Somewhat related to my previous post, I'm trying to figure out how to choose a minimal collection from a large dataset based upon arbitrary requirements and hard-coded relationships. It's a complex situation, so I'm going to analogise.
The analogy: A bunch of companies are going in together to rent an amusement park. Within each company, employees are given tickets, and groups are given maximum-attendee quotas . An employee can use up to one ticket for hirself, zero or more for family members, and zero or more for friends. Groups may indicate non-support of the event, in which case all tickets given to the employees in those groups are worthless. Typically more tickets are issued to employees in a group than the group is allowed to have attend, so tickets may be given to people who can't -- or don't -- attend the event.
So far, so good. (Now is when the analogy starts to break down.) In the complete dataset, there are thousands of companies. each with from zero to hundreds of employees and from zero to hundreds of tickets. In addition, some companies may not issue any tickets, or issue some to a few employees and none to others.

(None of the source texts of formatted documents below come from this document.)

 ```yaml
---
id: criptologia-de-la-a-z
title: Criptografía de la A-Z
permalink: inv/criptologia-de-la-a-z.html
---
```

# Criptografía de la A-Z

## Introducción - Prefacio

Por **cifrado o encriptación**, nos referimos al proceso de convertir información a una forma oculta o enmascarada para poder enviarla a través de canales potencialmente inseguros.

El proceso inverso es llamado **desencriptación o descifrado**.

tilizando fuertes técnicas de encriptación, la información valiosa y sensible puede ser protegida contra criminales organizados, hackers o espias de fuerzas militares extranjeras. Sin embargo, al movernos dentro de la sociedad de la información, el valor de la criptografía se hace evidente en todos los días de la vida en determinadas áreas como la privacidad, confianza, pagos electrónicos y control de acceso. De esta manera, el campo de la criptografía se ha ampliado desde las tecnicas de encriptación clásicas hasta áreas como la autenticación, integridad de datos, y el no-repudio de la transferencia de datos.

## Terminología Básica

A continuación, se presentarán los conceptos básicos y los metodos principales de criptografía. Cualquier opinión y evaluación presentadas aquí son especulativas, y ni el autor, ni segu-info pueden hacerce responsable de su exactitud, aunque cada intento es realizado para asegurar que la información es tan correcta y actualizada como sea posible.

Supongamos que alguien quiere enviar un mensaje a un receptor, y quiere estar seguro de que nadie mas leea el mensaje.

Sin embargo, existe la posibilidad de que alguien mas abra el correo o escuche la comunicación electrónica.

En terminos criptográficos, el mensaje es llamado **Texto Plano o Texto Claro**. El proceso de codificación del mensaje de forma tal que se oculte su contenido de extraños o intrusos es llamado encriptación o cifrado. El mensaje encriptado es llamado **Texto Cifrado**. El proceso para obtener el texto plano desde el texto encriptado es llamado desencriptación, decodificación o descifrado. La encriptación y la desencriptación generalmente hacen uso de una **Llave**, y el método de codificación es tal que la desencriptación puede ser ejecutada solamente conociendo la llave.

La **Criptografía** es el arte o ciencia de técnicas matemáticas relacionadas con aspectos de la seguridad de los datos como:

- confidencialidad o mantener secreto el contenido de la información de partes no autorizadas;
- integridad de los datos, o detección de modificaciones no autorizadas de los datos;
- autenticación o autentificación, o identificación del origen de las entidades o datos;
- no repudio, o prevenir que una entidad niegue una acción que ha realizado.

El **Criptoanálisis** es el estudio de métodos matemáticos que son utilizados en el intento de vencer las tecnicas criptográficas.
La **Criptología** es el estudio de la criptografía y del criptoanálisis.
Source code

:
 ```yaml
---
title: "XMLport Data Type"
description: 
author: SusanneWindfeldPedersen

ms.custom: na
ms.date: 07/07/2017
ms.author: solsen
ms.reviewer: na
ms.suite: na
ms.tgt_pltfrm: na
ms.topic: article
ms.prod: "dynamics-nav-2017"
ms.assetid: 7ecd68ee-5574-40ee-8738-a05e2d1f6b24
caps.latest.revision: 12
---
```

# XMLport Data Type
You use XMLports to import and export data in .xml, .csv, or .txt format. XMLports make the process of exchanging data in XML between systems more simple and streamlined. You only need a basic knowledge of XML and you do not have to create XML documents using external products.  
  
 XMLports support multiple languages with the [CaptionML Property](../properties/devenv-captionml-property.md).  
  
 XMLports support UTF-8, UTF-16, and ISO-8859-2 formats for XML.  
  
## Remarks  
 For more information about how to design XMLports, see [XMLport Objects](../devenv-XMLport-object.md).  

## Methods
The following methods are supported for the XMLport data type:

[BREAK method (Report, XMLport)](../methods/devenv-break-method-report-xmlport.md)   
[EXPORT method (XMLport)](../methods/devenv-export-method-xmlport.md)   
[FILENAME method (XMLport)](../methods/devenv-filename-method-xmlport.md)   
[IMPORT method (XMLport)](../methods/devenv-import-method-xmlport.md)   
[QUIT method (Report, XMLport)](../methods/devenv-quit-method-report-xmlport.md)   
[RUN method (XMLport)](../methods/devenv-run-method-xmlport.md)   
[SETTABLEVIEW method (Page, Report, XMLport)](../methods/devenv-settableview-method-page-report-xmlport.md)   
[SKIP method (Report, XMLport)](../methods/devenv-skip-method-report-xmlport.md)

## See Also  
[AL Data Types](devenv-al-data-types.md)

Now to start on the problem. When building the subset collection, all entities directly related to a selected item are eligible for inclusion, except for the company. That is, if the requirement is to select an employee, hir company is included in the collection; but if the requirement is to select a company, that doesn't drag in all of the company's groups, employees, and what-not. But because of the relationships, satisfying one requirement might satisfy others as well. A requirement stated as 'select n things' is interpreted as 'select at least n things.' All requirements are simple and refer to only one type of entity; there are no compound requirements such as 'select 3 employees belonging to the same company.'
- Case 1: Select 5 companies.
- As easily done as described. Five companies can be chosen at random and we're done. Any employees. groups, tickets, or attendees associated with those companies are included in the collection for free.
- Case 2: Select 5 employees
- A little more complicated, since we may need to hunt through several companies to find that many, but still not a challenge.

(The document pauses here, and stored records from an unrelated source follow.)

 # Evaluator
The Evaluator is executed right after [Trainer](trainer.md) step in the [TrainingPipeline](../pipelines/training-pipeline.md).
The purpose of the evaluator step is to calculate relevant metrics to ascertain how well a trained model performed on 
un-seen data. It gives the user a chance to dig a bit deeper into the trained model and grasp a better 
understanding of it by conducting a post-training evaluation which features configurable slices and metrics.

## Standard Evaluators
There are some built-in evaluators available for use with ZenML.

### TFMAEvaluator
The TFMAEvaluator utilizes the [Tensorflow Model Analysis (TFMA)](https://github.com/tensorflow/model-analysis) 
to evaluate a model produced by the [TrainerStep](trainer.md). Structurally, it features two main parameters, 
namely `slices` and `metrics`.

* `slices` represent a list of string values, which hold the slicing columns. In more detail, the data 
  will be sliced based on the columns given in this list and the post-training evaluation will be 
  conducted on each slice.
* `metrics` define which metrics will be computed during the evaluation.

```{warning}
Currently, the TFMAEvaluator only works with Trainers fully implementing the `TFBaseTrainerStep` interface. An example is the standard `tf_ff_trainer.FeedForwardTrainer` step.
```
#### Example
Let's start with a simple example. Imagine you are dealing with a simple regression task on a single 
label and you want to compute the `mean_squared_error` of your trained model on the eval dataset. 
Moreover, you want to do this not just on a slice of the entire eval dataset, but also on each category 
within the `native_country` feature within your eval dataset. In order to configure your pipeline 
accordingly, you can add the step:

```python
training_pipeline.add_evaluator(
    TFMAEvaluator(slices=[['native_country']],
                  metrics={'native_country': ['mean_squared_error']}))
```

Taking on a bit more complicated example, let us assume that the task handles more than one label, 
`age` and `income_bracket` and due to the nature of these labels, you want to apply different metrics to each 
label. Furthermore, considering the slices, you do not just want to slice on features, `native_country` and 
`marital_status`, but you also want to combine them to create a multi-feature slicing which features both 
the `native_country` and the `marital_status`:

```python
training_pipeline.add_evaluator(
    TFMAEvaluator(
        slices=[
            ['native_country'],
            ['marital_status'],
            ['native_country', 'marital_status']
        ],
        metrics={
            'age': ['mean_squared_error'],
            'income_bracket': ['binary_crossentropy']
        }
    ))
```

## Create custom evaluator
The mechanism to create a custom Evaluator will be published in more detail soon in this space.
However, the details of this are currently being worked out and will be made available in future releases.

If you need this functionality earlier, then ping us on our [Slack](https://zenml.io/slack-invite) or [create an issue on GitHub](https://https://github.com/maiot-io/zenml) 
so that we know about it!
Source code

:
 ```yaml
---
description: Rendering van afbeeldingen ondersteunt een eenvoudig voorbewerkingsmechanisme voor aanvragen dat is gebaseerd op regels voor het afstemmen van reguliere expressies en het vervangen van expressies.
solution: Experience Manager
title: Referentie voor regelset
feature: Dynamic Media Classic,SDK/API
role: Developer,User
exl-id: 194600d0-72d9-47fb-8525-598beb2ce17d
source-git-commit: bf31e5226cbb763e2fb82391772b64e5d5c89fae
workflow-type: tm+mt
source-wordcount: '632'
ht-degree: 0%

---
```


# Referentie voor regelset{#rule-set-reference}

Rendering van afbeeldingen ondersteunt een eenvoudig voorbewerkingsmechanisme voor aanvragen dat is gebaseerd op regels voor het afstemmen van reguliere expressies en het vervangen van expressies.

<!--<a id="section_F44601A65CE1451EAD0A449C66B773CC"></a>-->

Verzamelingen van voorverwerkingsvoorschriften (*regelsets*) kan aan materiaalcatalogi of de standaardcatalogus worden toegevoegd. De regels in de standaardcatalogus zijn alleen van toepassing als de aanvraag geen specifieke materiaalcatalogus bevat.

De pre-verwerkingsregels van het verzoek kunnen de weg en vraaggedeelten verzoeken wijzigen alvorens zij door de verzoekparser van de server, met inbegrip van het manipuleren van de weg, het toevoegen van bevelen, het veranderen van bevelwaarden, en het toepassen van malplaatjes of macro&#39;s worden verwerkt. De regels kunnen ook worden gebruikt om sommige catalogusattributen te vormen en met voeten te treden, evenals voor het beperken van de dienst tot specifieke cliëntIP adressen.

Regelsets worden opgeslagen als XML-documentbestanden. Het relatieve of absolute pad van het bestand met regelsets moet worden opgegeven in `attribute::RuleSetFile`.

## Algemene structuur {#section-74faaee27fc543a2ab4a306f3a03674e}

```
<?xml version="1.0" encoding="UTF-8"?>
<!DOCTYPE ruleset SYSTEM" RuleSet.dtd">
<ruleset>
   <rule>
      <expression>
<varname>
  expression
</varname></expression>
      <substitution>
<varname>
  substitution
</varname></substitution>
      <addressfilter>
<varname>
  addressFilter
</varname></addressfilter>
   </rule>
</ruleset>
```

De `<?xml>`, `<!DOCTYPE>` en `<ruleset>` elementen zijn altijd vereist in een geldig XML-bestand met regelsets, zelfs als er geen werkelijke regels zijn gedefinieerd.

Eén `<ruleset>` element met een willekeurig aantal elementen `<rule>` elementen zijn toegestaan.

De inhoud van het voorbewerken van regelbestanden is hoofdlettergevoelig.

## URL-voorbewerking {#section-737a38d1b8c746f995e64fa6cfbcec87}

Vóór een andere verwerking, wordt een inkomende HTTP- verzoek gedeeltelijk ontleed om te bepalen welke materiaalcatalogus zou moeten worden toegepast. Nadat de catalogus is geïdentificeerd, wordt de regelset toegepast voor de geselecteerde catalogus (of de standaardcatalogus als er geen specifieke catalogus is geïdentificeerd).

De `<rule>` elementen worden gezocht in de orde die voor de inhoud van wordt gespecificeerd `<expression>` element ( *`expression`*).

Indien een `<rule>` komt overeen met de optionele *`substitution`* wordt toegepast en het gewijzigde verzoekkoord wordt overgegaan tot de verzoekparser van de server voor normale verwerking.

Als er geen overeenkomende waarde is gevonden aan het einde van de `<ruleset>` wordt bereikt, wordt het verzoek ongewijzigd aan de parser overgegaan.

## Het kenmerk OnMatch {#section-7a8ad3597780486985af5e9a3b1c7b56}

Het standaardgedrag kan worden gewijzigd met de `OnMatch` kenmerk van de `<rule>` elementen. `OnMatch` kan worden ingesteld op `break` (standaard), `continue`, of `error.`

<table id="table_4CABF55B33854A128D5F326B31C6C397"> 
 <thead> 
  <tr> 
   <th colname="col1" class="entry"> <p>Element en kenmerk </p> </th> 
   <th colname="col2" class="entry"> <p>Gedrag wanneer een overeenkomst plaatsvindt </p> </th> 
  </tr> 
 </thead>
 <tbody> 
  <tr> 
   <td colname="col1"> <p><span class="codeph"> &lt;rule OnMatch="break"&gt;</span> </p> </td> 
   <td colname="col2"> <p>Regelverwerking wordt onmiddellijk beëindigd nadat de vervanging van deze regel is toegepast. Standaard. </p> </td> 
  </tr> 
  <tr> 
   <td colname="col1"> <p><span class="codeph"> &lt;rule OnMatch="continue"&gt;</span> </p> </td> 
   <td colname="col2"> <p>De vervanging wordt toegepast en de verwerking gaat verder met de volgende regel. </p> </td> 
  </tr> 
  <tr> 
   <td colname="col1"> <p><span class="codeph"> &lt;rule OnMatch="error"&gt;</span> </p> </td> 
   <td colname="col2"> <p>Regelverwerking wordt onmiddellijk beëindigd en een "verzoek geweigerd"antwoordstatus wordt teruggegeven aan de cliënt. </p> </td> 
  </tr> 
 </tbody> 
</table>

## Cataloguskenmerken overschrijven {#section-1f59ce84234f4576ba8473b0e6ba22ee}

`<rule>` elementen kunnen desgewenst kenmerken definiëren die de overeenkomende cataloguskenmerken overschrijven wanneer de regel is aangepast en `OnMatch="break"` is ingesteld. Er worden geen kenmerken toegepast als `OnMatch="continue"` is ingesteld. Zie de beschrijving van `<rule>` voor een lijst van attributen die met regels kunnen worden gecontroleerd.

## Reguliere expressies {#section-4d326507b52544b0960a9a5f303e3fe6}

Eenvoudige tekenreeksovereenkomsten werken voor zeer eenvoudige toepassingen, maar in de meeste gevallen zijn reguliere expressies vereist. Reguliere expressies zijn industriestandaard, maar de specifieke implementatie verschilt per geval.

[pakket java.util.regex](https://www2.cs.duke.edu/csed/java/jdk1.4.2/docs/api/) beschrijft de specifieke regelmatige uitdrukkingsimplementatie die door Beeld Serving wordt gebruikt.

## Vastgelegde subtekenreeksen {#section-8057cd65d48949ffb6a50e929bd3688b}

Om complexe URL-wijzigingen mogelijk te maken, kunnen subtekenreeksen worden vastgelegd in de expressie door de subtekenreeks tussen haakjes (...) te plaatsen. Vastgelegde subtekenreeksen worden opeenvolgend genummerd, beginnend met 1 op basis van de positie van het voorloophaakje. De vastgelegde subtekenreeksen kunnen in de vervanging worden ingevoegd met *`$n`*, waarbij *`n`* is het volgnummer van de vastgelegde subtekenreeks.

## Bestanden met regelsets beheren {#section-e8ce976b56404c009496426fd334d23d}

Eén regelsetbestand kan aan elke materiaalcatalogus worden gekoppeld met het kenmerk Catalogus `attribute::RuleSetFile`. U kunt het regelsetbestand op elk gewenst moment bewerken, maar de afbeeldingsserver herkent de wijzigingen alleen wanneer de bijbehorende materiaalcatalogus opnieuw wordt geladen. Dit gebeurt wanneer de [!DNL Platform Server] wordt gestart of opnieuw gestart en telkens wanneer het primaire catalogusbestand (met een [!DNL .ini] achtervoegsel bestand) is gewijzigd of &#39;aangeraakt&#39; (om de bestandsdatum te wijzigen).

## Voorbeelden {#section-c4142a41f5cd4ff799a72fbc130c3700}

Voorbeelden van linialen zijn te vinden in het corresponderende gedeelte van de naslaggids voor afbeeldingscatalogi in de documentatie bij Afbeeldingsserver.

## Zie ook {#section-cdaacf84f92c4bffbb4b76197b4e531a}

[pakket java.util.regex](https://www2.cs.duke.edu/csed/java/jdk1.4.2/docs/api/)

- Case 3: Select 5 companies and 5 employees
- As stated, we can find five companies at random. If among them they have 5 employees, we're done. Otherwise we need to throw out one or more of our selected companies and choose again until we get enough employees amongst our company selection.
- Case 4: Select 5 attendees
- This is basically a change rung on case #2; we're just selecting from a different pile.
- Case 5: Select 5 tickets given to friends
- To satisfy this will mean the free inclusion of from 1 to 5 employees and 1 to 5 companies. In the best case, one employee (hence one company) can be found that gave out that many; in the degenerate case, it may require five employees from as many different companies.
- Case 6: Select 1 company, 5 groups, 1 employee, and 10 tickets used for employees
- Because of the implicit relationships, the primary limiting factor here is the tickets. Since each employee can use at most one ticket for hirself -- and has to have been issued some tickets in the first place -- it means we have to find at least ten employees that used a ticket personally. Once we do that, we have intrinsically met the '1 employee' and '1 company' requirements, and just need to repeat a modified case #3 -- find (and throw out) ticket-using employees until we've found ten from at least five different groups.
That is not an exhaustive list of cases, but it does illustrate the issue. A given collection instruction may have from zero to eight distinct 'bring me this many rocks' requirement clauses (including tickets-as-a-class ['select 5 tickets'] and individual usages ['select 4 tickets given to friends and 1 given to family']). I'm trying to figure out how to reduce (see case #6) and order the arbitrary input requirements to optimise selecting things from the dataset. "What should I look for in what order, and how can I tell when I've gotten all I need?"
And, of course, I want to do this in Ruby.
Horribly presented and described, no doubt, but I just wrote this in one sitting.